While 2021 saw a boom in the virtual property real estate market—with people and companies paying hundreds of thousands of dollars in ETH and other cryptocurrencies to stake their claims—some instead are taking their crypto and buying real-world property.
The real estate market in the United States alone is worth $156.2 billion, according to IBISWorld. New York City is one of the spots seeing an increase in crypto HODLers, as investors use their gains to move into luxurious addresses.
Ryan Serhant—the real estate broker, author, and star of “Million Dollar Listing New York”—has sold over $5 billion in real estate, according to his team. And he predicts that 50% of real estate transactions will be done using cryptocurrency in the next five years. "There's just going to be a lot of crypto whales moving money and putting it into hard assets, buying penthouses and all that," the founder and CEO of the eponymous real estate firm, Serhant, told Decrypt. "I think we're in a very unique point in time.”
"We'll end up doing, in New York alone, maybe one or two deals this month that are wallet to wallet, Serhant said. "And then six or seven deals this month using an intermediary like BitPay."
The celebrity real estate broker says that as more people become comfortable with cryptocurrency, it will become a means toward potentially saving for things like homeownership. Banks, too, should become more comfortable with the asset and begin facilitating loans. But that time hasn't come just yet.
"Right now," Serhant said, "if I go to an institutional lender, and I want to go get a loan on a home and use their financing, and if I say all my assets are in a mixture of Solana, Ethereum, and Bitcoin, the bank's gonna say, 'Yeah, that's too risky, too volatile, we can't really lend on that, or we'll lend on 25% of it or something.'"
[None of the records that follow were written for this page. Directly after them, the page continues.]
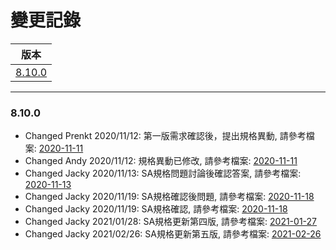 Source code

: 變更記錄
===
| 版本 |
| :---: |
| [8.10.0](#v8_10_0) |

***
### <a id='v8_10_0'></a>8.10.0


* Changed Prenkt 2020/11/12: 第一版需求確認後，提出規格異動, 請參考檔案: [2020-11-11][2020-11-11]
* Changed Andy 2020/11/12: 規格異動已修改, 請參考檔案: [2020-11-11][2020-11-11]
* Changed Jacky 2020/11/13: SA規格問題討論後確認答案, 請參考檔案: [2020-11-13][2020-11-13]
* Changed Jacky 2020/11/19: SA規格確認後問題, 請參考檔案: [2020-11-18][2020-11-18]
* Changed Jacky 2020/11/19: SA規格確認, 請參考檔案: [2020-11-18][2020-11-18]
* Changed Jacky 2021/01/28: SA規格更新第四版, 請參考檔案: [2021-01-27][2021-01-27]
* Changed Jacky 2021/02/26: SA規格更新第五版, 請參考檔案: [2021-02-26][2021-02-26]



<!-- 超連結 -->
[2020-11-11]: 2020-11-11.md "欄位說明/主旨內文"
[2020-11-13]: 2020-11-13.md "SA規格問題討論後確認答案"
[2020-11-18]: 2020-11-18.md "SA規格問題第二版"
[2021-01-27]: 2021-01-27.md "SA規格問題第四版"
[2021-02-26]: 2021-02-26.md "SA規格問題第五版"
While Serhant believes that we will start to see an uptick in crypto being used to buy things, brokers can't just sell houses to anyone who steps up with a Bitcoin wallet. There are still legal factors to consider and Know Your Customer (KYC) policies to keep criminals and sanctioned individuals from buying property in the United States using cryptocurrency.
"We need to make sure that as we buy and sell real estate in major American markets that we are above board," Serhant said. "That's really important. I'm definitely an advocate of safe money. But at the same time, if being able to purchase your cryptocurrency makes purchasing things like homes and everything else, faster, easier, amongst many other reasons, that goes a long way."
That's why he's ready for the influx of new crypto money. "If somebody has $20 million in Ethereum, and wants to use 15 of it to buy an apartment," he said, "I'm more than happy to broker that deal."